The pathogenesis is not well understood, but is thought to be due to vascular calcification leading to soft tissue necrosis that is usually described in patients with end-stage kidney disease on dialysis [5]. Clinical manifestations in CUA are mainly due to diminished arteriolar supply caused by calcification and fibrosis. Various theories to explain calciphylaxis have been suggested and usually involve an elevated calcium-phosphate product, but the pathophysiology remains unclear [13]. One theory focuses on excess levels of parathyroid hormone and vitamin D as described in animal studies [14]. Another theory describes deficiency of vascular calcification inhibitors such as Fetuin-A, a glycoprotein that helps clear excess calcium-phosphate product [15].

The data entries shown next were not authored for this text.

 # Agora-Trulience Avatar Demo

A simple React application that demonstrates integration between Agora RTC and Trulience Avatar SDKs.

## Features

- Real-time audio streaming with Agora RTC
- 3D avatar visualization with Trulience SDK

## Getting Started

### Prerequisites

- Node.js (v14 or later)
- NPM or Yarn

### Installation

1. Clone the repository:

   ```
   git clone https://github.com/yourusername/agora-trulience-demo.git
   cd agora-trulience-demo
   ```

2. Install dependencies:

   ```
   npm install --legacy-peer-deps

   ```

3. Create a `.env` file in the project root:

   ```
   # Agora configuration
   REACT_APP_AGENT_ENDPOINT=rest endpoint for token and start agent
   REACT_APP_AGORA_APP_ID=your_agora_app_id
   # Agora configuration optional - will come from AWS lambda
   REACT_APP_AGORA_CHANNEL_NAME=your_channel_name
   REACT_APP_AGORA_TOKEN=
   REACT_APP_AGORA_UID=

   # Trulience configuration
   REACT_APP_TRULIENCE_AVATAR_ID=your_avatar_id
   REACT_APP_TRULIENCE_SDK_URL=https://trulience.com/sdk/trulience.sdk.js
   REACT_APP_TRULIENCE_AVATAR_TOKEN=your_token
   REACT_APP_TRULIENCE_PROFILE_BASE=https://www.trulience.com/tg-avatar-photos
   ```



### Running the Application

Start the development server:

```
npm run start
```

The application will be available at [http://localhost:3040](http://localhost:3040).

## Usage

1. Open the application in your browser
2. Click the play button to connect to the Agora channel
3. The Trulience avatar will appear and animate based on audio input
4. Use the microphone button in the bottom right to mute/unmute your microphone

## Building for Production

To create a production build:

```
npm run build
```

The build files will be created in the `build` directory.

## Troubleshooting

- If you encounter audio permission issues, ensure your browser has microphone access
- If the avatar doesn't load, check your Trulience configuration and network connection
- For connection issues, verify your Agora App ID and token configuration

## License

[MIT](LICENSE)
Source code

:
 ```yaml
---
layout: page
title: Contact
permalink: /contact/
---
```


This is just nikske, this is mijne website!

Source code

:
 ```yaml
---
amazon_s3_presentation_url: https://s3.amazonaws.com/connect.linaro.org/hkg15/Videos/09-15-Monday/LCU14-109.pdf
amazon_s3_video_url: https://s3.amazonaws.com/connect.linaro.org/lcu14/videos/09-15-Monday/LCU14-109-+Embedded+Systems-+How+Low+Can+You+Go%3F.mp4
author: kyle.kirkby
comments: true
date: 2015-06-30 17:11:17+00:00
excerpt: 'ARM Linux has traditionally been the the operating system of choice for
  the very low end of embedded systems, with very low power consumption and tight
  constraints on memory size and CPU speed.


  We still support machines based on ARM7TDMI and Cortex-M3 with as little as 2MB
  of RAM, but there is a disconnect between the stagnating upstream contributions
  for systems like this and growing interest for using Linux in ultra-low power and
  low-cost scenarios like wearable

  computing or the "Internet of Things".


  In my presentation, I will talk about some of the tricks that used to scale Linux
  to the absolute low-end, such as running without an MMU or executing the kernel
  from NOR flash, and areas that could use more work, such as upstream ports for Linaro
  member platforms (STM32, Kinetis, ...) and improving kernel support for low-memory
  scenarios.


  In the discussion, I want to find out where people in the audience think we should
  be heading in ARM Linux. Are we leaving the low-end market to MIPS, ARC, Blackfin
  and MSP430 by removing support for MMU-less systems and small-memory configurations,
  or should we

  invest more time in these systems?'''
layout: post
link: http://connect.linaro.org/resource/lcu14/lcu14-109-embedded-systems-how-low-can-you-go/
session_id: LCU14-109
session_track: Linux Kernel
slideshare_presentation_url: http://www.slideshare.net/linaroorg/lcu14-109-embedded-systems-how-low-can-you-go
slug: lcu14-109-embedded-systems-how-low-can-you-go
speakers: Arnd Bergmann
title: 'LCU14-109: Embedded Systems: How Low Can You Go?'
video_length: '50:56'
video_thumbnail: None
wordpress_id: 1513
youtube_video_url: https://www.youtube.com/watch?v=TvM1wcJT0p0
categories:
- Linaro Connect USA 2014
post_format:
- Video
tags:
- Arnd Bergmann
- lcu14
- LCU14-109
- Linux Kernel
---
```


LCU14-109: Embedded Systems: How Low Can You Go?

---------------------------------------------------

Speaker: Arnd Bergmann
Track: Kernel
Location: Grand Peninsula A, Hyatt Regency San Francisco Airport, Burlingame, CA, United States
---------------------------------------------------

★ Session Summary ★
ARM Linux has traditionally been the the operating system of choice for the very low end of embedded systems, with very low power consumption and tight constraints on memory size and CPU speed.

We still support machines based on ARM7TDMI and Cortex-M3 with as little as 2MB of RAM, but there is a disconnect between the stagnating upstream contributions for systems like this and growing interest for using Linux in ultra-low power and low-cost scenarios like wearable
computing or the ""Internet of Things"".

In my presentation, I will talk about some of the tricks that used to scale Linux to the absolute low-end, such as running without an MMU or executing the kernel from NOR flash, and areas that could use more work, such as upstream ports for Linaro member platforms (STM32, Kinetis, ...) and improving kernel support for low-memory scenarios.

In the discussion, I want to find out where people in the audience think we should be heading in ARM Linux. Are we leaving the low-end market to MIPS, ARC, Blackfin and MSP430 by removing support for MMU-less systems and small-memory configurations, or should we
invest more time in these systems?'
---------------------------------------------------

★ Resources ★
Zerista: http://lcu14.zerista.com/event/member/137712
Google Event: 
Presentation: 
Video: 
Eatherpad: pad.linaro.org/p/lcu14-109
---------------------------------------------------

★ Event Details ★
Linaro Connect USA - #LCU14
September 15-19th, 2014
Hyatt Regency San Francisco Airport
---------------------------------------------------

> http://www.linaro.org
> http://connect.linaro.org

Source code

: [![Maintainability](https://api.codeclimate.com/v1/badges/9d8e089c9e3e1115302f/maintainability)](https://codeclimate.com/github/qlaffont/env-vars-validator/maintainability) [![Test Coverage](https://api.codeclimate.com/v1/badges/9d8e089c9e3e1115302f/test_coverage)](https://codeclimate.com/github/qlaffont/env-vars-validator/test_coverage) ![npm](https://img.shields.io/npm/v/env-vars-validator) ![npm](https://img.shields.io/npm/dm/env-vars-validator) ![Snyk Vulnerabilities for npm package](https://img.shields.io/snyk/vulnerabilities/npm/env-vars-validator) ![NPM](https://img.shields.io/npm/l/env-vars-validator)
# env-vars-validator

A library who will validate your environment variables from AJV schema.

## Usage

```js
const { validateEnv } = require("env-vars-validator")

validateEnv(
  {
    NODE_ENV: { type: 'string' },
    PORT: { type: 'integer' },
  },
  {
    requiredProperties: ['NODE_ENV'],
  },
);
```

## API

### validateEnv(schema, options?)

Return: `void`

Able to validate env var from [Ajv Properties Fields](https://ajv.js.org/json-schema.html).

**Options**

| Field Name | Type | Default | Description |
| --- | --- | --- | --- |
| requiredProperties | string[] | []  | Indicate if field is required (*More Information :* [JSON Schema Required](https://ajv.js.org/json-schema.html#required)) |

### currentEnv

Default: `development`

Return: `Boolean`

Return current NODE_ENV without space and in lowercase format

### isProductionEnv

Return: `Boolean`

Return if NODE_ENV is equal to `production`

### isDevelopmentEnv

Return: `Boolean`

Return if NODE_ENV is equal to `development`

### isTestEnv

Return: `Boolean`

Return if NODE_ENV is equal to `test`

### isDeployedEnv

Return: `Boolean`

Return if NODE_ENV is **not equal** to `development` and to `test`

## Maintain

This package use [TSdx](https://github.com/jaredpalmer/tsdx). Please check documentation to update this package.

Skin lesions are typically described as livedo reticularis-like plaques that progress to painful necrotic ulcers, which are more prone to infections due to poor healing secondary to diminished vascular supply. Common areas affected are the lower limbs and skin regions with dense adipose tissue [16].
Diagnosis requires a high degree of suspicion based on clinical features and can be supported by imaging studies. Skin biopsy remains the criterion standard method to provide a definitive diagnosis. Histologic findings on biopsy include intravascular calcification and intimal hyperplasia with inflammatory changes and tissue necrosis [17].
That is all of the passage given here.